Cela fait quelques temps que je m’interroge sur le poids politique de mes œuvres, tout particulièrement depuis les dernières élections américaines. Mon travail existe à travers une multitude de supports : au fil de mes tableaux, de mes sculptures, de mes vidéos, mais aussi à travers l’utilisation que je fais des réseaux sociaux. Ces derniers sont devenus indissociables de mon processus créatif, car je suis bel et bien ce qu’on appelle une digital native.
Quant à la technologie de façon plus large, elle occupe une place plurielle dans ma pensée : c’est un lieu d’accès à l’information, de médiation, mais aussi de documentation de mes pièces, et de création à part entière.
C’est dans cette pluralité que surgit la question des frontières : où tracer la démarcation entre mon travail et sa documentation ? Entre le personnage que j’ai créé de moi-même, et qui je suis vraiment ? Entre ce que je montre en ligne et qui je suis hors-ligne ? Aujourd’hui, ces frontières sont plus troubles que jamais, et c’est bien pour ça qu’elles en deviennent particulièrement fascinantes.
Dans un premier temps, mon utilisation des réseaux sociaux, ses liens ambigus à mon processus artistique et mes œuvre se font le miroir de l’évolution de la vie actuelle. Ma génération est à l’aise avec les outils digitaux.
Elle sait naviguer, trouver l’information, et se représenter à sa guise. Elle en sait plus que jamais sur le monde qui l’entoure, et tout autant sur elle-même.
Chaque jour, nous partageons sur les réseaux sociaux les plus infimes détails de nos vies ; ces images que nous produisons sont publiées librement sur nos fils publics, à côté d’évènements à envergure internationale, sans hiérarchie.
Cette rapidité et cette spontanéité sont également au cœur de ma création, même si « ça rentre par un écran et ça sort par un autre », pour ainsi dire.
Voilà pourquoi la définition d’une bordure claire entre moi, mon identité en tant qu’artiste, et celle que je montre en ligne, est à peu près impossible à définir. Il n’y a ni début ni fin à tous ces aspects de ma personne ; ni non plus dans mon travail ; ni entre la fin de l’œuvre et le début de sa médiatisation, de son existence, et de sa retranscription. Autrement dit, l’ acte créatif ne peut pas se ranger en strates propres et distinctes.
LE STUDIO DEVIENT GALERIE, L’INTÉRIEUR DEVIENT EXTÉRIEUR
Ces frontières brouillées se font évidentes dans ma pratique quotidienne de plasticienne. Mon studio est un lieu de production d’art, mais que je documente sans cesse, et qui est, en ce sens, devenu public.

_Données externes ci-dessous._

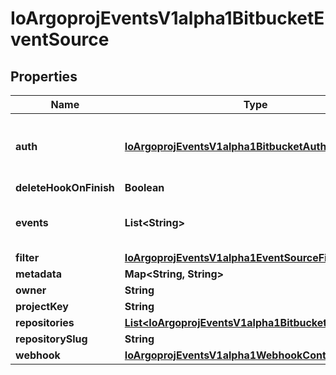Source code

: 
# IoArgoprojEventsV1alpha1BitbucketEventSource

## Properties
Name | Type | Description | Notes
------------ | ------------- | ------------- | -------------
**auth** | [**IoArgoprojEventsV1alpha1BitbucketAuth**](IoArgoprojEventsV1alpha1BitbucketAuth.md) | Auth information required to connect to Bitbucket. |  [optional]
**deleteHookOnFinish** | **Boolean** |  |  [optional]
**events** | **List&lt;String&gt;** | Events this webhook is subscribed to. |  [optional]
**filter** | [**IoArgoprojEventsV1alpha1EventSourceFilter**](IoArgoprojEventsV1alpha1EventSourceFilter.md) |  |  [optional]
**metadata** | **Map&lt;String, String&gt;** |  |  [optional]
**owner** | **String** |  |  [optional]
**projectKey** | **String** |  |  [optional]
**repositories** | [**List&lt;IoArgoprojEventsV1alpha1BitbucketRepository&gt;**](IoArgoprojEventsV1alpha1BitbucketRepository.md) |  |  [optional]
**repositorySlug** | **String** |  |  [optional]
**webhook** | [**IoArgoprojEventsV1alpha1WebhookContext**](IoArgoprojEventsV1alpha1WebhookContext.md) |  |  [optional]



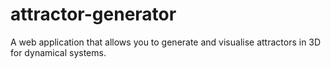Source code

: # attractor-generator

A web application that allows you to generate and visualise attractors in 3D for dynamical systems.
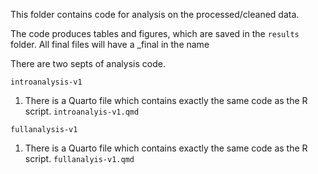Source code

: This folder contains code for analysis on the processed/cleaned data.

The code produces tables and figures, which are saved in the `results` folder. All final files will have a _final in the name

There are two septs of analysis code.

`introanalysis-v1`
1. There is a Quarto file which contains exactly the same code as the R script. `introanalyis-v1.qmd`

`fullanalysis-v1`
1. There is a Quarto file which contains exactly the same code as the R script. `fullanalyis-v1.qmd`
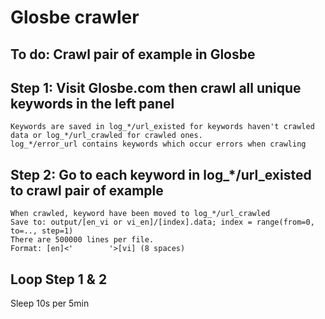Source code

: # Glosbe crawler
## To do: Crawl pair of example in Glosbe

## Step 1: Visit Glosbe.com then crawl all unique keywords in the left panel
    Keywords are saved in log_*/url_existed for keywords haven't crawled data or log_*/url_crawled for crawled ones.
    log_*/error_url contains keywords which occur errors when crawling
## Step 2: Go to each keyword in log_*/url_existed to crawl pair of example
    When crawled, keyword have been moved to log_*/url_crawled
    Save to: output/[en_vi or vi_en]/[index].data; index = range(from=0, to=.., step=1)
    There are 500000 lines per file.
    Format: [en]<'        '>[vi] (8 spaces)
## Loop Step 1 & 2
Sleep 10s per 5min
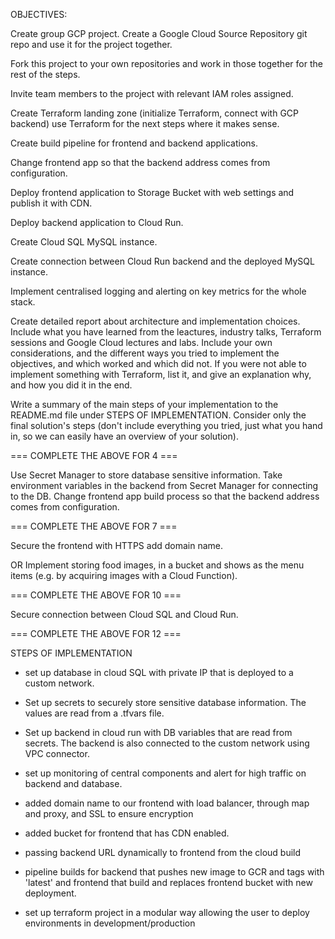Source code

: OBJECTIVES:

Create group GCP project.
Create a Google Cloud Source Repository git repo and use it for the project together.

Fork this project to your own repositories and work in those together for the rest of the steps.

Invite team members to the project with relevant IAM roles assigned.

Create Terraform landing zone (initialize Terraform, connect with GCP backend) use Terraform for the next steps where it makes sense.

Create build pipeline for frontend and backend applications.

Change frontend app so that the backend address comes from configuration.

Deploy frontend application to Storage Bucket with web settings and publish it with CDN.

Deploy backend application to Cloud Run.

Create Cloud SQL MySQL instance.

Create connection between Cloud Run backend and the deployed MySQL instance.

Implement centralised logging and alerting on key metrics for the whole stack. 

Create detailed report about architecture and implementation choices. 
Include what you have learned from the leactures, industry talks, Terraform sessions and Google Cloud lectures and labs. 
Include your own considerations, and the different ways you tried to implement the objectives, and which worked and which did not. 
If you were not able to implement something with Terraform, list it, and give an explanation why, and how you did it in the end.

Write a summary of the main steps of your implementation to the README.md file under STEPS OF IMPLEMENTATION. 
Consider only the final solution's steps (don't include everything you tried, just what you hand in, so we can easily have an overview of your solution).

=== COMPLETE THE ABOVE FOR 4 ===

Use Secret Manager to store database sensitive information.
Take environment variables in the backend from Secret Manager for connecting to the DB.
Change frontend app build process so that the backend address comes from configuration.

=== COMPLETE THE ABOVE FOR 7 ===

Secure the frontend with HTTPS  add domain name.

OR
Implement storing food images, in a bucket and shows as the menu items (e.g. by acquiring images with a Cloud Function).

=== COMPLETE THE ABOVE FOR 10 ===

Secure connection between Cloud SQL and Cloud Run.

=== COMPLETE THE ABOVE FOR 12 ===

STEPS OF IMPLEMENTATION


- set up database in cloud SQL with private IP that is deployed to a custom network.

- Set up secrets to securely store sensitive database information. The values are read from a .tfvars file.

- Set up backend in cloud run with DB variables that are read from secrets. The backend is  also connected to the custom network using VPC connector.

- set up monitoring of central components and alert for high traffic on backend and database.

- added domain name to our frontend with load balancer, through map and proxy, and SSL to ensure encryption

- added bucket for frontend that has CDN enabled.

- passing backend URL dynamically to frontend from the cloud build

- pipeline builds for backend that pushes new image to GCR and tags with 'latest' and frontend that build and replaces frontend bucket with new deployment.

- set up terraform project in a modular way allowing the user to deploy environments in development/production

N’ayant jamais connu de carrière sans réseaux sociaux, c’est toujours ainsi que j’ai entrevu les choses ; je n’ai jamais connu de temps où le studio était un espace clos et la galerie était son contraire, le seul lieu où dévoiler son travail publiquement.
Ainsi, mon studio est un espace démultiplié : j’y montre mes œuvres à différents stades d’évolution ; j’écoute, j’en discute et j’apprends des discussions, autant en ligne qu’hors-ligne. Ces voix me font évoluer en tant qu’humain, artiste, bricoleuse de trucs, plutôt que simplement créatrice d’une œuvre propre et finie, prête à être embarquée par le monde de l’art.
Cet envers du décor devenu apparent rend tout un processus transparent : j’identifie mes propres évolutions, mes moment de narcissismes, mes erreurs, mes faux pas, grâce à tous ces échanges.
Tous les artistes ne sont pas comme ça, évidemment, mais dans mon cas, j’ai la chance de travailler avec des galeries qui acceptent pleinement mon besoin d’un dialogue public constant. C’est grâce à ce déroulement que je peux donner un ancrage à mon travail, lier mes oeuvres au contexte social actuel duquel elles émergent, et penser activement aux questions qu’elles soulèvent.
À commencer par notre rapport frénétique au web, et ce qu’il dévoile de l’être humain aujourd’hui : je me demande si notre besoin de partage incessant ne vise pas à cristalliser une vie en fluctuation constante. On montre des instants qui n’existent pas vraiment, qu’on ne vit pas réellement. On tente d’encapsuler des moments précis car on sait pertinemment que l’on passera toute notre vie à pourchasser ces mêmes choses.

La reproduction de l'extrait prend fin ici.